Those who take valuable property without the owner’s consent can result in criminal charges. Prosecutors will likely choose between burglary, robbery or theft charges. They all involve stealing property, but they are distinct criminal offenses with different levels of punishment if there is a conviction. Determining the charge or charges and their severity will largely rest upon the details of the case.
There are three degrees of burglary
Burglary typically conjures images of someone breaking into a home or business to steal objects or money. However, the charge also covers people entering the property and committing acts of vandalism, arson or assault. The three degrees are:
- First-degree: This class 3 felony involves illegally entering the property and assaulting or menacing an occupant (typically using a gun ensures this charge).
- Second-degree: This class 4 felony involves illegally entering a property and remaining there intending to commit a crime.
- Third-degree: This class 5 felony involves illegally entering a property and breaking into safes, cash registers, vending machines and other equipment.
Charges of robbery
Robbery generally involves taking someone else’s property without their permission. The robber uses force, threats or intimidation. There are two types of charges: simple and aggravated. Aggravated robbery involves the use (or threat) of a deadly weapon. The weapon need not be in plain sight as long as the person refers to it. While simple robbery is a class 4 felony, aggravated robbery is a class 3 felony.

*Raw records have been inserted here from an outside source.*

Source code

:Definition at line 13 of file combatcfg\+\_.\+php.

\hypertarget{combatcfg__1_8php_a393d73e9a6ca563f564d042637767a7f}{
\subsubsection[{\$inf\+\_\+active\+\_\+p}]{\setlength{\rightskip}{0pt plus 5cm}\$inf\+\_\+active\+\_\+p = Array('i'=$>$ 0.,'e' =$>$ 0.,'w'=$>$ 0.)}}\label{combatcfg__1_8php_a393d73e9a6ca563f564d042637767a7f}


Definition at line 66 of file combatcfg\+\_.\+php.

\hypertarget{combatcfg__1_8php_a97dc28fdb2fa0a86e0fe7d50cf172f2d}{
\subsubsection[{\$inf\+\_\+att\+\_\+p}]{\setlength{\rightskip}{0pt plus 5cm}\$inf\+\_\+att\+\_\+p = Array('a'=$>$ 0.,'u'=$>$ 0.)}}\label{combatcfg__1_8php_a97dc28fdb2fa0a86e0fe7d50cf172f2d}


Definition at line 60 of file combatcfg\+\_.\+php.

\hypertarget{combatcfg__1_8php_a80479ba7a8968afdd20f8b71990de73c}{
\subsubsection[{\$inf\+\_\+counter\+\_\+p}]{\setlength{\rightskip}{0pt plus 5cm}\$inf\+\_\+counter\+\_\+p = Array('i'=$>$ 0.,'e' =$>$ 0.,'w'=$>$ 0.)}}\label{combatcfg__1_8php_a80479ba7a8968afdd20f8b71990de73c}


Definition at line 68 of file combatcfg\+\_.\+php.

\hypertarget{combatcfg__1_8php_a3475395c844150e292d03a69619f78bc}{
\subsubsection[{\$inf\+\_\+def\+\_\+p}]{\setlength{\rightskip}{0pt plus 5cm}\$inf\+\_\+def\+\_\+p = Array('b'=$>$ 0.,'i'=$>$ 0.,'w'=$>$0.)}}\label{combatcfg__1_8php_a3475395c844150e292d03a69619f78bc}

A wide range of theft charges can be either felonies or misdemeanors. The law bases the severity on the value of the stolen object. It involves knowingly intending to take something of value without returning it. It can also include using, abandoning or concealing an object of value or returning the object of value and demanding payment for the unpaid-for thing.
The details matter
The prosecution will likely attempt to paint the most severe scenario, so it is essential for defendants to work with an attorney who can provide details that fill in a more accurate picture of the situation. While they may not be able to get the charges dismissed, they can also argue for a less severe sentence by providing context for the judge and prosecution to consider.